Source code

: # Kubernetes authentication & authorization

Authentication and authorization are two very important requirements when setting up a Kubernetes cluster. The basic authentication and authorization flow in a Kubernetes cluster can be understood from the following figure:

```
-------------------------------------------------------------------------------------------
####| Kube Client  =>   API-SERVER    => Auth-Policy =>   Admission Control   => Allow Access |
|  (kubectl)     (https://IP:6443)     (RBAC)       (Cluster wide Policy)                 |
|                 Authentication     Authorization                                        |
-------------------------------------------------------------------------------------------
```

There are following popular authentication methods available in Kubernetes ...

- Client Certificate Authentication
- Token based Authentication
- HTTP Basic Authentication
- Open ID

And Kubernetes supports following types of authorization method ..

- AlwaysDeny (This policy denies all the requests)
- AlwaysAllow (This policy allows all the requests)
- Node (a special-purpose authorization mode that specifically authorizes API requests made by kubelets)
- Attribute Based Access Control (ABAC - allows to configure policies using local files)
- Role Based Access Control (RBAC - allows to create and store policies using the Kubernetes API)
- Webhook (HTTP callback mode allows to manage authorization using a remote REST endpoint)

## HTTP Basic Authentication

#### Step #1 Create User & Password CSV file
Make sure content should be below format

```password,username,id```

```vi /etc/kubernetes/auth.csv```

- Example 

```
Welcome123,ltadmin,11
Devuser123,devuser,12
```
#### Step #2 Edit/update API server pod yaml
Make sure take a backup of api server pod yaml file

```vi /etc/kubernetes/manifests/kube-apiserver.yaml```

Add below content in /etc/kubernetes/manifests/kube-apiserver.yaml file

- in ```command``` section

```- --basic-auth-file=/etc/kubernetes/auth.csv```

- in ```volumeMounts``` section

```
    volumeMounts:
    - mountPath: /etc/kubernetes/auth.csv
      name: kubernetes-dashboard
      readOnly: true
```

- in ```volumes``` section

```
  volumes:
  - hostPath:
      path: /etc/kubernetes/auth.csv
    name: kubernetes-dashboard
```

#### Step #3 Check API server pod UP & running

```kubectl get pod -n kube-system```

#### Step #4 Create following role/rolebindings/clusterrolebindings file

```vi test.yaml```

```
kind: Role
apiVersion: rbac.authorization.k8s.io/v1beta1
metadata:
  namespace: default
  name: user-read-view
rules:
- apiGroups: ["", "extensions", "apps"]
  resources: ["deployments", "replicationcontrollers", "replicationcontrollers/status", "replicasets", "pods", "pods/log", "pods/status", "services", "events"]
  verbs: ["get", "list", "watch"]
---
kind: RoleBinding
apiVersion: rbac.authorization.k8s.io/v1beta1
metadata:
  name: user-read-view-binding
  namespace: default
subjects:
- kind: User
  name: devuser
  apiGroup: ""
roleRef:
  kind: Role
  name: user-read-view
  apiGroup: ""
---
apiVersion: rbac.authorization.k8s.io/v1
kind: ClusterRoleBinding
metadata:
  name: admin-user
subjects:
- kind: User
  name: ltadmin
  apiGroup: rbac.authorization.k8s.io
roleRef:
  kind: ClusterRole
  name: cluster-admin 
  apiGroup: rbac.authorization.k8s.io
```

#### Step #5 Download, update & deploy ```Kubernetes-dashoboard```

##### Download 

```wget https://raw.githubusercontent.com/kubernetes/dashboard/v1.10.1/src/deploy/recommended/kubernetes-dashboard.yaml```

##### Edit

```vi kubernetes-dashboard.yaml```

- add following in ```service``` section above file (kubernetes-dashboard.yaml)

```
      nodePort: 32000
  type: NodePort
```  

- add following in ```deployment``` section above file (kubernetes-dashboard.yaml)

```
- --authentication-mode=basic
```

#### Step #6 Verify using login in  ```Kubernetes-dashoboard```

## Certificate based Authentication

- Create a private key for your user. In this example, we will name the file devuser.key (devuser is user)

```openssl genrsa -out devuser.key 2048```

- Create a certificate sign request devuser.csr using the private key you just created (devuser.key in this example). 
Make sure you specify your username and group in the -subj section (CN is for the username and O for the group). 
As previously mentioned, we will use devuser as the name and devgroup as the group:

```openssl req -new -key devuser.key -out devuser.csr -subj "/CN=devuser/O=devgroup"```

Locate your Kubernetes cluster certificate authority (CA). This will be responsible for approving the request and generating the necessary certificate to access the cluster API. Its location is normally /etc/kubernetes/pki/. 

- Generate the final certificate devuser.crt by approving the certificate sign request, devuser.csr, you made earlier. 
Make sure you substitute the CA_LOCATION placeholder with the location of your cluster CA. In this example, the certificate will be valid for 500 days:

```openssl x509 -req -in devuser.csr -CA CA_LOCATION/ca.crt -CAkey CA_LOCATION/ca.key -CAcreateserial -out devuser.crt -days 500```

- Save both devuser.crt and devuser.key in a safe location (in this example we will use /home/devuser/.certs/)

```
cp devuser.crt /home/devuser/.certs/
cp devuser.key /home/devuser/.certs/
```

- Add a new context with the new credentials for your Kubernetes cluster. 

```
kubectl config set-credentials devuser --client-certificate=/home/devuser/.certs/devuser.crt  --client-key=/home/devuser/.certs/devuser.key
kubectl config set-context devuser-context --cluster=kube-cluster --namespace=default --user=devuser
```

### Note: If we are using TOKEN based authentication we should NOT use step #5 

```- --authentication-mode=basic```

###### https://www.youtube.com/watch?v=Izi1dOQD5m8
....
Where a line of the listing includes the word "with", it counts; say how many such lines there are and nothing more.

2